- About this exercise
Nothing but the pictures gets dropped; retype every entry exactly.
** Opening Data supplied block **
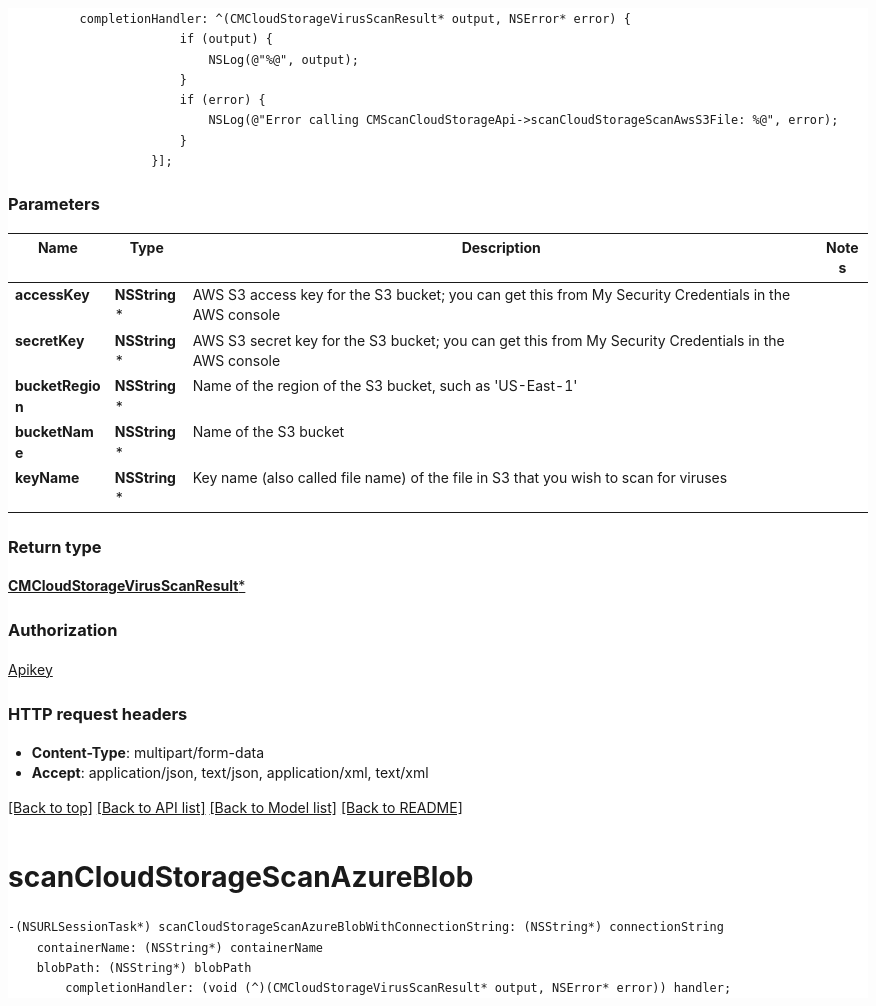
 ```objc
          completionHandler: ^(CMCloudStorageVirusScanResult* output, NSError* error) {
                        if (output) {
                            NSLog(@"%@", output);
                        }
                        if (error) {
                            NSLog(@"Error calling CMScanCloudStorageApi->scanCloudStorageScanAwsS3File: %@", error);
                        }
                    }];
```

### Parameters

Name | Type | Description  | Notes
------------- | ------------- | ------------- | -------------
 **accessKey** | **NSString***| AWS S3 access key for the S3 bucket; you can get this from My Security Credentials in the AWS console | 
 **secretKey** | **NSString***| AWS S3 secret key for the S3 bucket; you can get this from My Security Credentials in the AWS console | 
 **bucketRegion** | **NSString***| Name of the region of the S3 bucket, such as &#39;US-East-1&#39; | 
 **bucketName** | **NSString***| Name of the S3 bucket | 
 **keyName** | **NSString***| Key name (also called file name) of the file in S3 that you wish to scan for viruses | 

### Return type

[**CMCloudStorageVirusScanResult***](CMCloudStorageVirusScanResult.md)

### Authorization

[Apikey](../README.md#Apikey)

### HTTP request headers

 - **Content-Type**: multipart/form-data
 - **Accept**: application/json, text/json, application/xml, text/xml

[[Back to top]](#) [[Back to API list]](../README.md#documentation-for-api-endpoints) [[Back to Model list]](../README.md#documentation-for-models) [[Back to README]](../README.md)

# **scanCloudStorageScanAzureBlob**
```objc
-(NSURLSessionTask*) scanCloudStorageScanAzureBlobWithConnectionString: (NSString*) connectionString
    containerName: (NSString*) containerName
    blobPath: (NSString*) blobPath
        completionHandler: (void (^)(CMCloudStorageVirusScanResult* output, NSError* error)) handler;
```
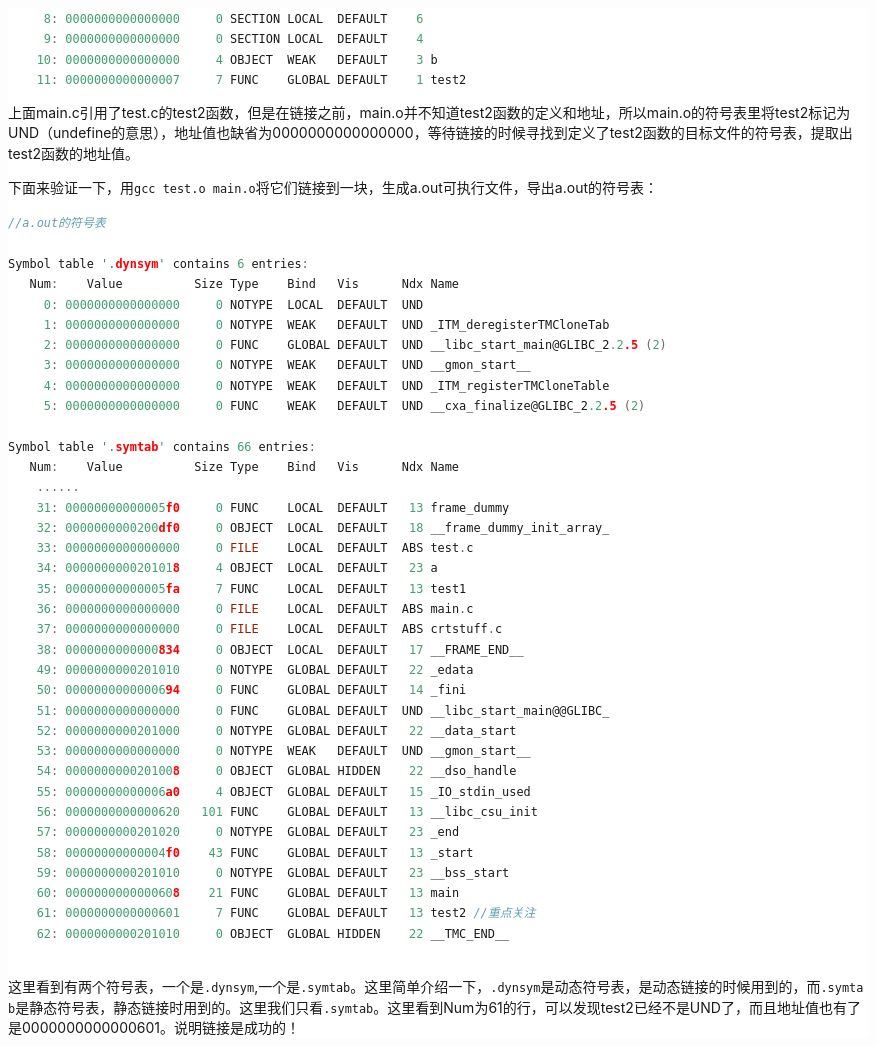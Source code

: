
```c
     8: 0000000000000000     0 SECTION LOCAL  DEFAULT    6 
     9: 0000000000000000     0 SECTION LOCAL  DEFAULT    4 
    10: 0000000000000000     4 OBJECT  WEAK   DEFAULT    3 b
    11: 0000000000000007     7 FUNC    GLOBAL DEFAULT    1 test2
```

上面main.c引用了test.c的test2函数，但是在链接之前，main.o并不知道test2函数的定义和地址，所以main.o的符号表里将test2标记为UND（undefine的意思），地址值也缺省为0000000000000000，等待链接的时候寻找到定义了test2函数的目标文件的符号表，提取出test2函数的地址值。

下面来验证一下，用`gcc test.o main.o`将它们链接到一块，生成a.out可执行文件，导出a.out的符号表：

```c
//a.out的符号表

Symbol table '.dynsym' contains 6 entries:
   Num:    Value          Size Type    Bind   Vis      Ndx Name
     0: 0000000000000000     0 NOTYPE  LOCAL  DEFAULT  UND 
     1: 0000000000000000     0 NOTYPE  WEAK   DEFAULT  UND _ITM_deregisterTMCloneTab
     2: 0000000000000000     0 FUNC    GLOBAL DEFAULT  UND __libc_start_main@GLIBC_2.2.5 (2)
     3: 0000000000000000     0 NOTYPE  WEAK   DEFAULT  UND __gmon_start__
     4: 0000000000000000     0 NOTYPE  WEAK   DEFAULT  UND _ITM_registerTMCloneTable
     5: 0000000000000000     0 FUNC    WEAK   DEFAULT  UND __cxa_finalize@GLIBC_2.2.5 (2)

Symbol table '.symtab' contains 66 entries:
   Num:    Value          Size Type    Bind   Vis      Ndx Name
	......
    31: 00000000000005f0     0 FUNC    LOCAL  DEFAULT   13 frame_dummy
    32: 0000000000200df0     0 OBJECT  LOCAL  DEFAULT   18 __frame_dummy_init_array_
    33: 0000000000000000     0 FILE    LOCAL  DEFAULT  ABS test.c
    34: 0000000000201018     4 OBJECT  LOCAL  DEFAULT   23 a
    35: 00000000000005fa     7 FUNC    LOCAL  DEFAULT   13 test1
    36: 0000000000000000     0 FILE    LOCAL  DEFAULT  ABS main.c
    37: 0000000000000000     0 FILE    LOCAL  DEFAULT  ABS crtstuff.c
    38: 0000000000000834     0 OBJECT  LOCAL  DEFAULT   17 __FRAME_END__
    49: 0000000000201010     0 NOTYPE  GLOBAL DEFAULT   22 _edata
    50: 0000000000000694     0 FUNC    GLOBAL DEFAULT   14 _fini
    51: 0000000000000000     0 FUNC    GLOBAL DEFAULT  UND __libc_start_main@@GLIBC_
    52: 0000000000201000     0 NOTYPE  GLOBAL DEFAULT   22 __data_start
    53: 0000000000000000     0 NOTYPE  WEAK   DEFAULT  UND __gmon_start__
    54: 0000000000201008     0 OBJECT  GLOBAL HIDDEN    22 __dso_handle
    55: 00000000000006a0     4 OBJECT  GLOBAL DEFAULT   15 _IO_stdin_used
    56: 0000000000000620   101 FUNC    GLOBAL DEFAULT   13 __libc_csu_init
    57: 0000000000201020     0 NOTYPE  GLOBAL DEFAULT   23 _end
    58: 00000000000004f0    43 FUNC    GLOBAL DEFAULT   13 _start
    59: 0000000000201010     0 NOTYPE  GLOBAL DEFAULT   23 __bss_start
    60: 0000000000000608    21 FUNC    GLOBAL DEFAULT   13 main
    61: 0000000000000601     7 FUNC    GLOBAL DEFAULT   13 test2 //重点关注
    62: 0000000000201010     0 OBJECT  GLOBAL HIDDEN    22 __TMC_END__
  
```

这里看到有两个符号表，一个是`.dynsym`,一个是`.symtab`。这里简单介绍一下，`.dynsym`是动态符号表，是动态链接的时候用到的，而`.symtab`是静态符号表，静态链接时用到的。这里我们只看`.symtab`。这里看到Num为61的行，可以发现test2已经不是UND了，而且地址值也有了是0000000000000601。说明链接是成功的！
** Closing Data supplied block **
- Answer box
 ```objc
          completionHandler: ^(CMCloudStorageVirusScanResult* output, NSError* error) {
                        if (output) {
                            NSLog(@"%@", output);
                        }
                        if (error) {
                            NSLog(@"Error calling CMScanCloudStorageApi->scanCloudStorageScanAwsS3File: %@", error);
                        }
                    }];
```

### Parameters

Name | Type | Description  | Notes
------------- | ------------- | ------------- | -------------
 **accessKey** | **NSString***| AWS S3 access key for the S3 bucket; you can get this from My Security Credentials in the AWS console | 
 **secretKey** | **NSString***| AWS S3 secret key for the S3 bucket; you can get this from My Security Credentials in the AWS console | 
 **bucketRegion** | **NSString***| Name of the region of the S3 bucket, such as &#39;US-East-1&#39; | 
 **bucketName** | **NSString***| Name of the S3 bucket | 
 **keyName** | **NSString***| Key name (also called file name) of the file in S3 that you wish to scan for viruses | 

### Return type

[**CMCloudStorageVirusScanResult***](CMCloudStorageVirusScanResult.md)

### Authorization

[Apikey](../README.md#Apikey)

### HTTP request headers

 - **Content-Type**: multipart/form-data
 - **Accept**: application/json, text/json, application/xml, text/xml

[[Back to top]](#) [[Back to API list]](../README.md#documentation-for-api-endpoints) [[Back to Model list]](../README.md#documentation-for-models) [[Back to README]](../README.md)

# **scanCloudStorageScanAzureBlob**
```objc
-(NSURLSessionTask*) scanCloudStorageScanAzureBlobWithConnectionString: (NSString*) connectionString
    containerName: (NSString*) containerName
    blobPath: (NSString*) blobPath
        completionHandler: (void (^)(CMCloudStorageVirusScanResult* output, NSError* error)) handler;
```
Source code

:
```c
     8: 0000000000000000     0 SECTION LOCAL  DEFAULT    6 
     9: 0000000000000000     0 SECTION LOCAL  DEFAULT    4 
    10: 0000000000000000     4 OBJECT  WEAK   DEFAULT    3 b
    11: 0000000000000007     7 FUNC    GLOBAL DEFAULT    1 test2
```

上面main.c引用了test.c的test2函数，但是在链接之前，main.o并不知道test2函数的定义和地址，所以main.o的符号表里将test2标记为UND（undefine的意思），地址值也缺省为0000000000000000，等待链接的时候寻找到定义了test2函数的目标文件的符号表，提取出test2函数的地址值。

下面来验证一下，用`gcc test.o main.o`将它们链接到一块，生成a.out可执行文件，导出a.out的符号表：

```c
//a.out的符号表

Symbol table '.dynsym' contains 6 entries:
   Num:    Value          Size Type    Bind   Vis      Ndx Name
     0: 0000000000000000     0 NOTYPE  LOCAL  DEFAULT  UND 
     1: 0000000000000000     0 NOTYPE  WEAK   DEFAULT  UND _ITM_deregisterTMCloneTab
     2: 0000000000000000     0 FUNC    GLOBAL DEFAULT  UND __libc_start_main@GLIBC_2.2.5 (2)
     3: 0000000000000000     0 NOTYPE  WEAK   DEFAULT  UND __gmon_start__
     4: 0000000000000000     0 NOTYPE  WEAK   DEFAULT  UND _ITM_registerTMCloneTable
     5: 0000000000000000     0 FUNC    WEAK   DEFAULT  UND __cxa_finalize@GLIBC_2.2.5 (2)

Symbol table '.symtab' contains 66 entries:
   Num:    Value          Size Type    Bind   Vis      Ndx Name
	......
    31: 00000000000005f0     0 FUNC    LOCAL  DEFAULT   13 frame_dummy
    32: 0000000000200df0     0 OBJECT  LOCAL  DEFAULT   18 __frame_dummy_init_array_
    33: 0000000000000000     0 FILE    LOCAL  DEFAULT  ABS test.c
    34: 0000000000201018     4 OBJECT  LOCAL  DEFAULT   23 a
    35: 00000000000005fa     7 FUNC    LOCAL  DEFAULT   13 test1
    36: 0000000000000000     0 FILE    LOCAL  DEFAULT  ABS main.c
    37: 0000000000000000     0 FILE    LOCAL  DEFAULT  ABS crtstuff.c
    38: 0000000000000834     0 OBJECT  LOCAL  DEFAULT   17 __FRAME_END__
    49: 0000000000201010     0 NOTYPE  GLOBAL DEFAULT   22 _edata
    50: 0000000000000694     0 FUNC    GLOBAL DEFAULT   14 _fini
    51: 0000000000000000     0 FUNC    GLOBAL DEFAULT  UND __libc_start_main@@GLIBC_
    52: 0000000000201000     0 NOTYPE  GLOBAL DEFAULT   22 __data_start
    53: 0000000000000000     0 NOTYPE  WEAK   DEFAULT  UND __gmon_start__
    54: 0000000000201008     0 OBJECT  GLOBAL HIDDEN    22 __dso_handle
    55: 00000000000006a0     4 OBJECT  GLOBAL DEFAULT   15 _IO_stdin_used
    56: 0000000000000620   101 FUNC    GLOBAL DEFAULT   13 __libc_csu_init
    57: 0000000000201020     0 NOTYPE  GLOBAL DEFAULT   23 _end
    58: 00000000000004f0    43 FUNC    GLOBAL DEFAULT   13 _start
    59: 0000000000201010     0 NOTYPE  GLOBAL DEFAULT   23 __bss_start
    60: 0000000000000608    21 FUNC    GLOBAL DEFAULT   13 main
    61: 0000000000000601     7 FUNC    GLOBAL DEFAULT   13 test2 //重点关注
    62: 0000000000201010     0 OBJECT  GLOBAL HIDDEN    22 __TMC_END__
  
```

这里看到有两个符号表，一个是`.dynsym`,一个是`.symtab`。这里简单介绍一下，`.dynsym`是动态符号表，是动态链接的时候用到的，而`.symtab`是静态符号表，静态链接时用到的。这里我们只看`.symtab`。这里看到Num为61的行，可以发现test2已经不是UND了，而且地址值也有了是0000000000000601。说明链接是成功的！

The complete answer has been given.